• INSTRUCTIONS FOR THE TASK: How many lines of the data contain the string "includegraphics"? Write the number and nothing more.

INFORMATION PROVIDED: Begin

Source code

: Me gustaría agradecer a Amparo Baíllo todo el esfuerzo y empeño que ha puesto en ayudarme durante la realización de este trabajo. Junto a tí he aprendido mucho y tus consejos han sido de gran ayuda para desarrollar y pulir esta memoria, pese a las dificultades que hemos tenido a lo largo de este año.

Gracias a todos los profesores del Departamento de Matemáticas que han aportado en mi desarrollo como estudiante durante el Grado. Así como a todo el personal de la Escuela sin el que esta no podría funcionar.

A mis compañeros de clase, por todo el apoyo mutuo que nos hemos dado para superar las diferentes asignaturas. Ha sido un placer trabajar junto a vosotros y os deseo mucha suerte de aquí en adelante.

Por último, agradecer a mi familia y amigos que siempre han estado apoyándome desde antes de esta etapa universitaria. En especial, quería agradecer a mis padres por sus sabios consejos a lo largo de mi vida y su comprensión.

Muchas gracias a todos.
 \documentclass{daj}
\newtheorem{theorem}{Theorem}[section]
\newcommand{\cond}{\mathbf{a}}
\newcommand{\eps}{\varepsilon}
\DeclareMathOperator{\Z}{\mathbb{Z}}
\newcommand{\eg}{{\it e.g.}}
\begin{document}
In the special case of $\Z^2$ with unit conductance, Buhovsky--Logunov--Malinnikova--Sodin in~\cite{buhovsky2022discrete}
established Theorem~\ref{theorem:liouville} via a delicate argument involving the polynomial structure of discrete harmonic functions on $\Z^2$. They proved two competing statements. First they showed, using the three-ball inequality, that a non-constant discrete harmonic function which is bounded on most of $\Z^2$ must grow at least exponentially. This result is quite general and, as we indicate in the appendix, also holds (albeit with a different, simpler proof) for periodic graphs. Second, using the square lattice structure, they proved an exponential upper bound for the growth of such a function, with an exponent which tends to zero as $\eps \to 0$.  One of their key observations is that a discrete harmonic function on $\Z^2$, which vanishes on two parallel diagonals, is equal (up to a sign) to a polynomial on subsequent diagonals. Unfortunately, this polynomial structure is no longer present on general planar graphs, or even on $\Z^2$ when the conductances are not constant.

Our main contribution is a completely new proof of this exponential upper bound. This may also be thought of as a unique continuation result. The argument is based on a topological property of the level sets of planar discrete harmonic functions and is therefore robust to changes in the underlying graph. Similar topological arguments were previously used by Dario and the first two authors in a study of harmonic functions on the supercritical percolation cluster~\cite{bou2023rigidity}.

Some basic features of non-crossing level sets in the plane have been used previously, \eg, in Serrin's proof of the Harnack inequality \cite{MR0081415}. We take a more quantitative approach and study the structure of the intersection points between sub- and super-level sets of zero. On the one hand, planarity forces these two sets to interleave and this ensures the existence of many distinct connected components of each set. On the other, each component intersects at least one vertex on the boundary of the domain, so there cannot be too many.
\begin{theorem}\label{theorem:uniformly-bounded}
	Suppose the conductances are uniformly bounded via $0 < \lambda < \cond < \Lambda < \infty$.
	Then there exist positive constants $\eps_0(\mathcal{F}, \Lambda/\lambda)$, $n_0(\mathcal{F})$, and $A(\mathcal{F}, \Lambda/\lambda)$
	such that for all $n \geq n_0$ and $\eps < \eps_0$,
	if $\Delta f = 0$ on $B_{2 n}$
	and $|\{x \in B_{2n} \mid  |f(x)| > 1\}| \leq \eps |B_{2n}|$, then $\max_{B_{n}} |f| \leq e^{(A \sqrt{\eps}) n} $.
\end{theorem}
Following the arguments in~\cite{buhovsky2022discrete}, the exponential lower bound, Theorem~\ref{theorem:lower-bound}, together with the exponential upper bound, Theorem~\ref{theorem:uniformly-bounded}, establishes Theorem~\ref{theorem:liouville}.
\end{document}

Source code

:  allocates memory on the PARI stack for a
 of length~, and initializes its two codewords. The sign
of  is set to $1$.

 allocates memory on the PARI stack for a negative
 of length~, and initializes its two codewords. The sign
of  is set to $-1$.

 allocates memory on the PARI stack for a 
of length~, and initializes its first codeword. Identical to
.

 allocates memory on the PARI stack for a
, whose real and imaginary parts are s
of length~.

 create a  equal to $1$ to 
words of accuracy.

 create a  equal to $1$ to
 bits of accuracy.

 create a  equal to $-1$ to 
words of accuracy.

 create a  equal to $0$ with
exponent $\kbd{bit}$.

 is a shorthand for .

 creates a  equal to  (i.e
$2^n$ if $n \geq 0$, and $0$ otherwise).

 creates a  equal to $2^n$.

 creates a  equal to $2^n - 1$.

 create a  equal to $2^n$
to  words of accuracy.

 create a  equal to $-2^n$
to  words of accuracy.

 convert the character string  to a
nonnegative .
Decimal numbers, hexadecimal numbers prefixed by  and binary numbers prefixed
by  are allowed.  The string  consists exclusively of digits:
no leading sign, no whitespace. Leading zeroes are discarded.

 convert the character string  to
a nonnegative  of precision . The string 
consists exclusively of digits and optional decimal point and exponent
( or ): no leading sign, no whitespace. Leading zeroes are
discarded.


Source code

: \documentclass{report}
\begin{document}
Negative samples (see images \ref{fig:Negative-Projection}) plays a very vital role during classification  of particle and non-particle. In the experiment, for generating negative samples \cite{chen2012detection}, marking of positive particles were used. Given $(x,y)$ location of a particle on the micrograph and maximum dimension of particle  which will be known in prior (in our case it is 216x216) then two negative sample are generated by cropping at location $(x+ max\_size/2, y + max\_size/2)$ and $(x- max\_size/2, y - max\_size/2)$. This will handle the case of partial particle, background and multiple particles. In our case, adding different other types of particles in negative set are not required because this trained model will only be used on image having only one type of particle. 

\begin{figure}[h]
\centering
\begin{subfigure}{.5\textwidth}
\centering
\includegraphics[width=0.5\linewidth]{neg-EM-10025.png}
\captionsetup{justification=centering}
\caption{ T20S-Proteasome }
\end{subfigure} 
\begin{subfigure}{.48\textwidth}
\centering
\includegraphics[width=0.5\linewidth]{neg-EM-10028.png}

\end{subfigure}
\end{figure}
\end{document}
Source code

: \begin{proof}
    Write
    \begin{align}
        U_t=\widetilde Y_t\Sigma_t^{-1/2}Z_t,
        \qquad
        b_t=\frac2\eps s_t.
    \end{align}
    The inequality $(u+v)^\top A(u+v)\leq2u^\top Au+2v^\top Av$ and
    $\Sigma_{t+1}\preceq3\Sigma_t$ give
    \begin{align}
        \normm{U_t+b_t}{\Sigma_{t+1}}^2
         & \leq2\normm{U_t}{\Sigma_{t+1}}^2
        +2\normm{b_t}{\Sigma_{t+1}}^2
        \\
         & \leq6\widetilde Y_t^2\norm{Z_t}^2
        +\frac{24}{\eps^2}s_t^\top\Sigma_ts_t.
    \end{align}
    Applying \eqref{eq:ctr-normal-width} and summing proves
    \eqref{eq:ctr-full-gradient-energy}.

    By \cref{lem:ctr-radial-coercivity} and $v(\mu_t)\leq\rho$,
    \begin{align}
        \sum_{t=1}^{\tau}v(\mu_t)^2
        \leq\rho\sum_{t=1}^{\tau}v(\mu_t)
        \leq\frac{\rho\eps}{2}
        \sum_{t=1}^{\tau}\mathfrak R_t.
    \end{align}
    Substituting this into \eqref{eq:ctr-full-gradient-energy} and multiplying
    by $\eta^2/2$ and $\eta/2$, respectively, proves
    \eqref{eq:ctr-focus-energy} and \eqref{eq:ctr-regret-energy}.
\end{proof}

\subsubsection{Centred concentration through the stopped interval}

INFORMATION PROVIDED: End

• REPLY: 2